--- Task statement ---
Search the data for "bootcamp". Each line containing it is to be copied.

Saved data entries

━━━━━━━━━━━━━━━━

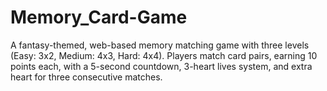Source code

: # Memory_Card-Game
A fantasy-themed, web-based memory matching game with three levels (Easy: 3x2, Medium: 4x3, Hard: 4x4). Players match card pairs, earning 10 points each, with a 5-second countdown, 3-heart lives system, and extra heart for three consecutive matches.
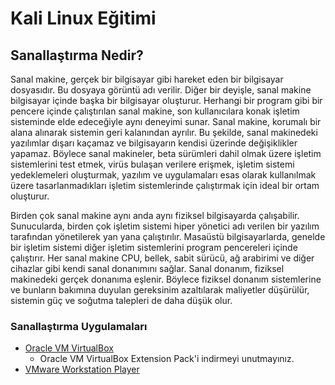 # Kali Linux Eğitimi

## Sanallaştırma Nedir?

Sanal makine, gerçek bir bilgisayar gibi hareket eden bir bilgisayar dosyasıdır. Bu dosyaya görüntü adı verilir. Diğer bir deyişle, sanal makine bilgisayar içinde başka bir bilgisayar oluşturur. Herhangi bir program gibi bir pencere içinde çalıştırılan sanal makine, son kullanıcılara konak işletim sisteminde elde edeceğiyle aynı deneyimi sunar. Sanal makine, korumalı bir alana alınarak sistemin geri kalanından ayrılır. Bu şekilde, sanal makinedeki yazılımlar dışarı
kaçamaz ve bilgisayarın kendisi üzerinde değişiklikler yapamaz. Böylece sanal makineler, beta sürümleri dahil olmak üzere işletim sistemlerini test etmek, virüs bulaşan verilere erişmek, işletim sistemi yedeklemeleri oluşturmak, yazılım ve uygulamaları esas olarak kullanılmak üzere tasarlanmadıkları işletim sistemlerinde çalıştırmak için ideal bir ortam oluşturur.

Birden çok sanal makine aynı anda aynı fiziksel bilgisayarda çalışabilir. Sunucularda, birden çok işletim sistemi hiper yönetici adı verilen bir yazılım tarafından yönetilerek yan yana çalıştırılır. Masaüstü bilgisayarlarda, genelde bir işletim sistemi diğer işletim sistemlerini program pencereleri içinde çalıştırır. Her sanal makine CPU, bellek, sabit sürücü, ağ arabirimi ve diğer cihazlar gibi kendi sanal donanımını sağlar. Sanal donanım, fiziksel makinedeki gerçek donanıma eşlenir. Böylece fiziksel donanım sistemlerine ve bunların bakımına duyulan gereksinim azaltılarak maliyetler düşürülür, sistemin güç ve soğutma talepleri de daha düşük olur.


### Sanallaştırma Uygulamaları

- [Oracle VM VirtualBox](https://www.virtualbox.org/wiki/Downloads)
  * Oracle VM VirtualBox Extension Pack'i indirmeyi unutmayınız.
- [VMware Workstation Player](https://www.vmware.com/tr/products/workstation-player/workstation-player-evaluation.html)
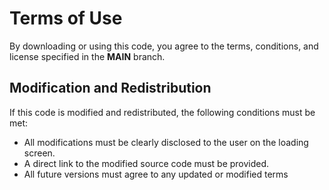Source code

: # Terms of Use

By downloading or using this code, you agree to the terms, conditions, and license specified in the **MAIN** branch.

## Modification and Redistribution  
If this code is modified and redistributed, the following conditions must be met:  
- All modifications must be clearly disclosed to the user on the loading screen.  
- A direct link to the modified source code must be provided.
- All future versions must agree to any updated or modified terms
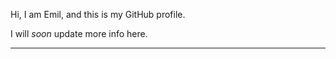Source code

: Hi, I am Emil, and this is my GitHub profile.

I will *soon* update more info here.

---
<!---
emivo/emivo is a ✨ special ✨ repository because its `README.md` (this file) appears on your GitHub profile.
You can click the Preview link to take a look at your changes.
--->
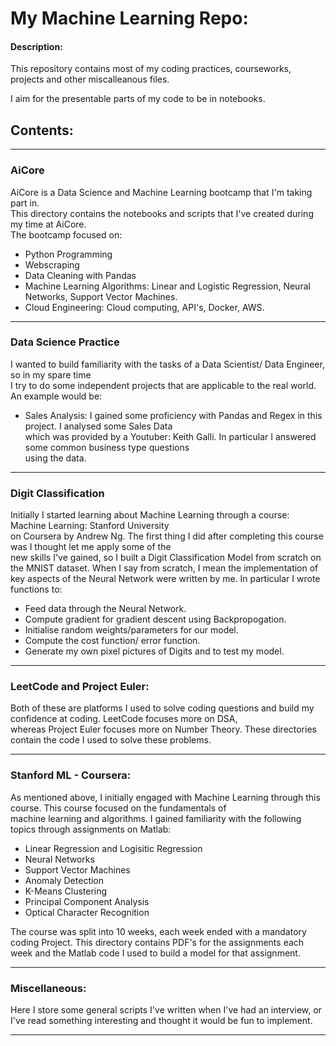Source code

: # My Machine Learning Repo:

#### Description: 

This repository contains most of my coding practices, courseworks, projects and other miscalleanous files. 

I aim for the presentable parts of my code to be in notebooks. 


## Contents:

---
### AiCore



AiCore is a Data Science and Machine Learning bootcamp that I'm taking part in.\
This directory contains the notebooks and scripts that I've created during my time at AiCore. \
The bootcamp focused on: 
 
 - Python Programming
 - Webscraping
 - Data Cleaning with Pandas
 - Machine Learning Algorithms: Linear and Logistic Regression, Neural Networks, Support Vector Machines. 
 - Cloud Engineering: Cloud computing, API's, Docker, AWS. 
 
 ---
 
### Data Science Practice
 
I wanted to build familiarity with the tasks of a Data Scientist/ Data Engineer, so in my spare time \
I try to do some independent projects that are applicable to the real world. An example would be: 

- Sales Analysis: I gained some proficiency with Pandas and Regex in this project. I analysed some Sales Data\
which was provided by a Youtuber: Keith Galli. In particular I answered some common business type questions \
using the data. 

---

### Digit Classification

Initially I started learning about Machine Learning through a course: Machine Learning: Stanford University \
on Coursera by Andrew Ng. The first thing I did after completing this course was I thought let me apply some of the \
new skills I've gained, so I built a Digit Classification Model from scratch on the MNIST dataset. When I say from scratch,
I mean the implementation of key aspects of the Neural Network were written by me. In particular I wrote functions to:

- Feed data through the Neural Network.
- Compute gradient for gradient descent using Backpropogation. 
- Initialise random weights/parameters for our model. 
- Compute the cost function/ error function. 
- Generate my own pixel pictures of Digits and to test my model. 

---

### LeetCode and Project Euler:

Both of these are platforms I used to solve coding questions and build my confidence at coding. LeetCode focuses more on DSA,\
whereas Project Euler focuses more on Number Theory. These directories contain the code I used to solve these problems.

---

### Stanford ML - Coursera:

As mentioned above, I initially engaged with Machine Learning through this course. This course focused on the fundamentals of \
machine learning and algorithms. I gained familiarity with the following topics through assignments on Matlab:

- Linear Regression and Logisitic Regression
- Neural Networks
- Support Vector Machines
- Anomaly Detection
- K-Means Clustering
- Principal Component Analysis
- Optical Character Recognition

The course was split into 10 weeks, each week ended with a mandatory coding Project. This directory contains PDF's 
for the assignments each week and the Matlab code I used to build a model for that assignment. 

---

### Miscellaneous: 

Here I store some general scripts I've written when I've had an interview, or I've read something interesting and thought 
it would be fun to implement. 

---


<br />
<br />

━━━━━━━━━━━━━━━━

--- Solution for this problem ---
AiCore is a Data Science and Machine Learning bootcamp that I'm taking part in.\
The bootcamp focused on: 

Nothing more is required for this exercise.